> _Task goal_:
When you reach the entries below, transcribe each one exactly as it stands.

> _Dataset records_:
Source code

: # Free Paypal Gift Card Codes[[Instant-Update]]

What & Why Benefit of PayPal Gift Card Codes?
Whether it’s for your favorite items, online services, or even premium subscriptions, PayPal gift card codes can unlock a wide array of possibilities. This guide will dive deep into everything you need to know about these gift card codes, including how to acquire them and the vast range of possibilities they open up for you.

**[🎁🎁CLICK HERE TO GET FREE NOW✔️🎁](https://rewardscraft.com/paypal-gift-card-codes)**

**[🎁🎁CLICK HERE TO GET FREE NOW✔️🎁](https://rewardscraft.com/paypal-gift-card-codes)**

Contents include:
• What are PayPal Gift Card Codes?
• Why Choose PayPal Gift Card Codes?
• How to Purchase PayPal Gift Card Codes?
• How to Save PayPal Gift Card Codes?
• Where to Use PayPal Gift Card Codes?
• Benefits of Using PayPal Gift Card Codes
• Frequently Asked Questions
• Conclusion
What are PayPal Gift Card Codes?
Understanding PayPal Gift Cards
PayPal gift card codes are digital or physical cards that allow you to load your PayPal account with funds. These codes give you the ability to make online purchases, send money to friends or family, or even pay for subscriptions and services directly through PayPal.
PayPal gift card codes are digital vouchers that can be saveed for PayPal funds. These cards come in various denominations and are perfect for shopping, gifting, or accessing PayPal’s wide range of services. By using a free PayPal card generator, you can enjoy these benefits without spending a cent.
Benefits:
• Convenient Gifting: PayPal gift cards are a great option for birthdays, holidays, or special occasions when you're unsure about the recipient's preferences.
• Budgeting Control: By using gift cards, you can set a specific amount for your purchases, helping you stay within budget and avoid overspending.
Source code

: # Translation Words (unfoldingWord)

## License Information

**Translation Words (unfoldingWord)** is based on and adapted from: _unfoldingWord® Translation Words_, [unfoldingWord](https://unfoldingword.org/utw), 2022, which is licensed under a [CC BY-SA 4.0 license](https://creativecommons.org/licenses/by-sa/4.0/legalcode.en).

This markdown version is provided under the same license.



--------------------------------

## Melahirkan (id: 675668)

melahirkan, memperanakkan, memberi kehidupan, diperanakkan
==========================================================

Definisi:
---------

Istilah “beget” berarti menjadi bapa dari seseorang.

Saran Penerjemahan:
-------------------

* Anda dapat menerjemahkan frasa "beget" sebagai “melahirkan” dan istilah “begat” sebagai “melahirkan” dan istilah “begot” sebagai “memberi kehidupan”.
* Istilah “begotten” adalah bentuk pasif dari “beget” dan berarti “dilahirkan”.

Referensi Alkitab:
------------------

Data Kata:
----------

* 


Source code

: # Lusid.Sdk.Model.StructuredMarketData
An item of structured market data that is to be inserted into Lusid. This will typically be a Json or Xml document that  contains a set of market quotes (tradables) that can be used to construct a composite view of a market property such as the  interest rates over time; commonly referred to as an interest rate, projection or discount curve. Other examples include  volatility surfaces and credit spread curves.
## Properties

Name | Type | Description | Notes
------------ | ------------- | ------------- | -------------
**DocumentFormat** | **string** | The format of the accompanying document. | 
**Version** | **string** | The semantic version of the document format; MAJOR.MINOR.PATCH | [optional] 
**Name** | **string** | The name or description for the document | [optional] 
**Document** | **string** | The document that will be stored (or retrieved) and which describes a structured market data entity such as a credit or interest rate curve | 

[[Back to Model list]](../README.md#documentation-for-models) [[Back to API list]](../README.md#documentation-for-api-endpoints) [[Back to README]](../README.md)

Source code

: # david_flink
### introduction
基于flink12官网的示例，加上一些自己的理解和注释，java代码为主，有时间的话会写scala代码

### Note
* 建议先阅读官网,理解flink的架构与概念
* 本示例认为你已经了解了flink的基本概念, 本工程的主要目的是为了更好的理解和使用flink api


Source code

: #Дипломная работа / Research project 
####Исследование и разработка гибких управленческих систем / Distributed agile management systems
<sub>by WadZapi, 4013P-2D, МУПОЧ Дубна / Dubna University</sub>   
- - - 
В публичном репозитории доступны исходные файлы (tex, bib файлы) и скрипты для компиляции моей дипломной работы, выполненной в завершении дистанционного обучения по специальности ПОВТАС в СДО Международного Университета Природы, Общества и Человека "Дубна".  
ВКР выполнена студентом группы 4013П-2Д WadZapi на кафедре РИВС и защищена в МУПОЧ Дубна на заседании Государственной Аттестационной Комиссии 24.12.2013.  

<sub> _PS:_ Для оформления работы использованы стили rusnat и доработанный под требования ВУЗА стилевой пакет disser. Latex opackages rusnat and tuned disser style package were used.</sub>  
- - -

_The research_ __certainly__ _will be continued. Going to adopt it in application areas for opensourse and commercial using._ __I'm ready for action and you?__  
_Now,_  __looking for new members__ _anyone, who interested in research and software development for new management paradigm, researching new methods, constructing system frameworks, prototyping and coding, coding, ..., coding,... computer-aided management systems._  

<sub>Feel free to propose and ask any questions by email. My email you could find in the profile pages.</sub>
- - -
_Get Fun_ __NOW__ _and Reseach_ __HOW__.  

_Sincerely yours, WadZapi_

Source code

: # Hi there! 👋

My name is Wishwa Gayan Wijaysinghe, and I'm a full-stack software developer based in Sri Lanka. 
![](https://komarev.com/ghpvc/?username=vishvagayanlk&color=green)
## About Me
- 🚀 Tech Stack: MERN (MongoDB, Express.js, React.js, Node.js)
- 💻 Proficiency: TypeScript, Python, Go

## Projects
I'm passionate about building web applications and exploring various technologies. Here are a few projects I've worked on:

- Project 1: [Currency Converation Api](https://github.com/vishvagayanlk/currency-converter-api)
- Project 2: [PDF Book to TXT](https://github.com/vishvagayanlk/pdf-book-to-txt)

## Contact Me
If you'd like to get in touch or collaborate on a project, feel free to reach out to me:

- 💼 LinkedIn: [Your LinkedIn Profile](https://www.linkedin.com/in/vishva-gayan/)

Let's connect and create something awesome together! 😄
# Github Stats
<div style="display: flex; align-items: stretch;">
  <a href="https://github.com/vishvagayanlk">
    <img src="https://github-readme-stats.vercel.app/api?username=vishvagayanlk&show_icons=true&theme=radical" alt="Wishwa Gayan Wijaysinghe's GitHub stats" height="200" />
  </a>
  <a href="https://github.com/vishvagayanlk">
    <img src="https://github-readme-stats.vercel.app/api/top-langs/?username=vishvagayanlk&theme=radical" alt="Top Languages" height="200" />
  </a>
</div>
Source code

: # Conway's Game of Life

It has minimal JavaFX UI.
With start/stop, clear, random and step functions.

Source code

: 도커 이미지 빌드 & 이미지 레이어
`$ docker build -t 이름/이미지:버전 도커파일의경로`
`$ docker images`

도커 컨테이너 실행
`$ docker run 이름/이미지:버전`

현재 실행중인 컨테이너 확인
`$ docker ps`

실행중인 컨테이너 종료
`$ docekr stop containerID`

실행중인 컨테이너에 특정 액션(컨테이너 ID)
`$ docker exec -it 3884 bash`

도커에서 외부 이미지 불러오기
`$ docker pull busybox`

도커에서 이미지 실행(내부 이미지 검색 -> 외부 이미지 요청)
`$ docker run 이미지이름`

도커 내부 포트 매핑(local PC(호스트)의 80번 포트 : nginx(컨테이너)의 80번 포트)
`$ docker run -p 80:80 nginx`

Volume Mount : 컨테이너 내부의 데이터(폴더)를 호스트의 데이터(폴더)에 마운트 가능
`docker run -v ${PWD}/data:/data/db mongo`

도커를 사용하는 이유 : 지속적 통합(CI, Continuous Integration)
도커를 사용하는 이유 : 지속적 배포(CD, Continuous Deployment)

> _Exercise answer_:
Source code

: # Free Paypal Gift Card Codes[[Instant-Update]]

What & Why Benefit of PayPal Gift Card Codes?
Whether it’s for your favorite items, online services, or even premium subscriptions, PayPal gift card codes can unlock a wide array of possibilities. This guide will dive deep into everything you need to know about these gift card codes, including how to acquire them and the vast range of possibilities they open up for you.

**[🎁🎁CLICK HERE TO GET FREE NOW✔️🎁](https://rewardscraft.com/paypal-gift-card-codes)**

**[🎁🎁CLICK HERE TO GET FREE NOW✔️🎁](https://rewardscraft.com/paypal-gift-card-codes)**

Contents include:
• What are PayPal Gift Card Codes?
• Why Choose PayPal Gift Card Codes?
• How to Purchase PayPal Gift Card Codes?
• How to Save PayPal Gift Card Codes?
• Where to Use PayPal Gift Card Codes?
• Benefits of Using PayPal Gift Card Codes
• Frequently Asked Questions
• Conclusion
What are PayPal Gift Card Codes?
Understanding PayPal Gift Cards
PayPal gift card codes are digital or physical cards that allow you to load your PayPal account with funds. These codes give you the ability to make online purchases, send money to friends or family, or even pay for subscriptions and services directly through PayPal.
PayPal gift card codes are digital vouchers that can be saveed for PayPal funds. These cards come in various denominations and are perfect for shopping, gifting, or accessing PayPal’s wide range of services. By using a free PayPal card generator, you can enjoy these benefits without spending a cent.
Benefits:
• Convenient Gifting: PayPal gift cards are a great option for birthdays, holidays, or special occasions when you're unsure about the recipient's preferences.
• Budgeting Control: By using gift cards, you can set a specific amount for your purchases, helping you stay within budget and avoid overspending.
Source code

: # Translation Words (unfoldingWord)

## License Information

**Translation Words (unfoldingWord)** is based on and adapted from: _unfoldingWord® Translation Words_, [unfoldingWord](https://unfoldingword.org/utw), 2022, which is licensed under a [CC BY-SA 4.0 license](https://creativecommons.org/licenses/by-sa/4.0/legalcode.en).

This markdown version is provided under the same license.



--------------------------------

## Melahirkan (id: 675668)

melahirkan, memperanakkan, memberi kehidupan, diperanakkan
==========================================================

Definisi:
---------

Istilah “beget” berarti menjadi bapa dari seseorang.

Saran Penerjemahan:
-------------------

* Anda dapat menerjemahkan frasa "beget" sebagai “melahirkan” dan istilah “begat” sebagai “melahirkan” dan istilah “begot” sebagai “memberi kehidupan”.
* Istilah “begotten” adalah bentuk pasif dari “beget” dan berarti “dilahirkan”.

Referensi Alkitab:
------------------

Data Kata:
----------

* 


Source code

: # Lusid.Sdk.Model.StructuredMarketData
An item of structured market data that is to be inserted into Lusid. This will typically be a Json or Xml document that  contains a set of market quotes (tradables) that can be used to construct a composite view of a market property such as the  interest rates over time; commonly referred to as an interest rate, projection or discount curve. Other examples include  volatility surfaces and credit spread curves.
## Properties

Name | Type | Description | Notes
------------ | ------------- | ------------- | -------------
**DocumentFormat** | **string** | The format of the accompanying document. | 
**Version** | **string** | The semantic version of the document format; MAJOR.MINOR.PATCH | [optional] 
**Name** | **string** | The name or description for the document | [optional] 
**Document** | **string** | The document that will be stored (or retrieved) and which describes a structured market data entity such as a credit or interest rate curve | 

[[Back to Model list]](../README.md#documentation-for-models) [[Back to API list]](../README.md#documentation-for-api-endpoints) [[Back to README]](../README.md)

Source code

: # david_flink
### introduction
基于flink12官网的示例，加上一些自己的理解和注释，java代码为主，有时间的话会写scala代码

### Note
* 建议先阅读官网,理解flink的架构与概念
* 本示例认为你已经了解了flink的基本概念, 本工程的主要目的是为了更好的理解和使用flink api


Source code

: #Дипломная работа / Research project 
####Исследование и разработка гибких управленческих систем / Distributed agile management systems
<sub>by WadZapi, 4013P-2D, МУПОЧ Дубна / Dubna University</sub>   
- - - 
В публичном репозитории доступны исходные файлы (tex, bib файлы) и скрипты для компиляции моей дипломной работы, выполненной в завершении дистанционного обучения по специальности ПОВТАС в СДО Международного Университета Природы, Общества и Человека "Дубна".  
ВКР выполнена студентом группы 4013П-2Д WadZapi на кафедре РИВС и защищена в МУПОЧ Дубна на заседании Государственной Аттестационной Комиссии 24.12.2013.  

<sub> _PS:_ Для оформления работы использованы стили rusnat и доработанный под требования ВУЗА стилевой пакет disser. Latex opackages rusnat and tuned disser style package were used.</sub>  
- - -

_The research_ __certainly__ _will be continued. Going to adopt it in application areas for opensourse and commercial using._ __I'm ready for action and you?__  
_Now,_  __looking for new members__ _anyone, who interested in research and software development for new management paradigm, researching new methods, constructing system frameworks, prototyping and coding, coding, ..., coding,... computer-aided management systems._  

<sub>Feel free to propose and ask any questions by email. My email you could find in the profile pages.</sub>
- - -
_Get Fun_ __NOW__ _and Reseach_ __HOW__.  

_Sincerely yours, WadZapi_

Source code

: # Hi there! 👋

My name is Wishwa Gayan Wijaysinghe, and I'm a full-stack software developer based in Sri Lanka. 
![](https://komarev.com/ghpvc/?username=vishvagayanlk&color=green)
## About Me
- 🚀 Tech Stack: MERN (MongoDB, Express.js, React.js, Node.js)
- 💻 Proficiency: TypeScript, Python, Go

## Projects
I'm passionate about building web applications and exploring various technologies. Here are a few projects I've worked on:

- Project 1: [Currency Converation Api](https://github.com/vishvagayanlk/currency-converter-api)
- Project 2: [PDF Book to TXT](https://github.com/vishvagayanlk/pdf-book-to-txt)

## Contact Me
If you'd like to get in touch or collaborate on a project, feel free to reach out to me:

- 💼 LinkedIn: [Your LinkedIn Profile](https://www.linkedin.com/in/vishva-gayan/)

Let's connect and create something awesome together! 😄
# Github Stats
<div style="display: flex; align-items: stretch;">
  <a href="https://github.com/vishvagayanlk">
    <img src="https://github-readme-stats.vercel.app/api?username=vishvagayanlk&show_icons=true&theme=radical" alt="Wishwa Gayan Wijaysinghe's GitHub stats" height="200" />
  </a>
  <a href="https://github.com/vishvagayanlk">
    <img src="https://github-readme-stats.vercel.app/api/top-langs/?username=vishvagayanlk&theme=radical" alt="Top Languages" height="200" />
  </a>
</div>
Source code

: # Conway's Game of Life

It has minimal JavaFX UI.
With start/stop, clear, random and step functions.

Source code

: 도커 이미지 빌드 & 이미지 레이어
`$ docker build -t 이름/이미지:버전 도커파일의경로`
`$ docker images`

도커 컨테이너 실행
`$ docker run 이름/이미지:버전`

현재 실행중인 컨테이너 확인
`$ docker ps`

실행중인 컨테이너 종료
`$ docekr stop containerID`

실행중인 컨테이너에 특정 액션(컨테이너 ID)
`$ docker exec -it 3884 bash`

도커에서 외부 이미지 불러오기
`$ docker pull busybox`

도커에서 이미지 실행(내부 이미지 검색 -> 외부 이미지 요청)
`$ docker run 이미지이름`

도커 내부 포트 매핑(local PC(호스트)의 80번 포트 : nginx(컨테이너)의 80번 포트)
`$ docker run -p 80:80 nginx`

Volume Mount : 컨테이너 내부의 데이터(폴더)를 호스트의 데이터(폴더)에 마운트 가능
`docker run -v ${PWD}/data:/data/db mongo`

도커를 사용하는 이유 : 지속적 통합(CI, Continuous Integration)
도커를 사용하는 이유 : 지속적 배포(CD, Continuous Deployment)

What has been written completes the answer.